* Records for this exercise *
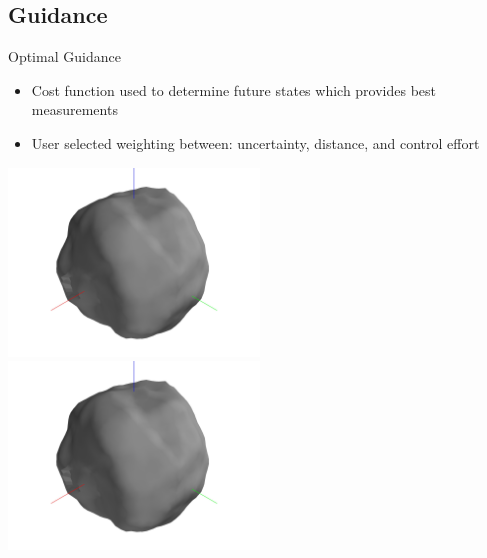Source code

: \subsection{Guidance}
\begin{frame}{Optimal Guidance}
    \begin{itemize}
        \item Cost function used to determine future states which provides best measurements
        \item User selected weighting between: uncertainty, distance, and control effort
    \end{itemize}
\begin{center}
        \href{https://youtu.be/ZJY9nPXhyxw}{\includegraphics[trim={20cm 8cm 20cm 8cm},clip,keepaspectratio,width=0.5\textwidth,height=0.6\textheight]{figures/computational_geometry/dynamic_exploration/52760/partial_14998.jpg}}%
        \href{https://youtu.be/VF8dp8D5nVA}{\includegraphics[trim={20cm 8cm 20cm 8cm},clip,keepaspectratio,width=0.5\textwidth,height=0.6\textheight]{figures/computational_geometry/dynamic_exploration/52760/partial_14998.jpg}}
\end{center}
\end{frame}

* Task prompt *
Count up the lines in the records that contain the word "includegraphics" and reply with that figure only.

* Finished exercise *
2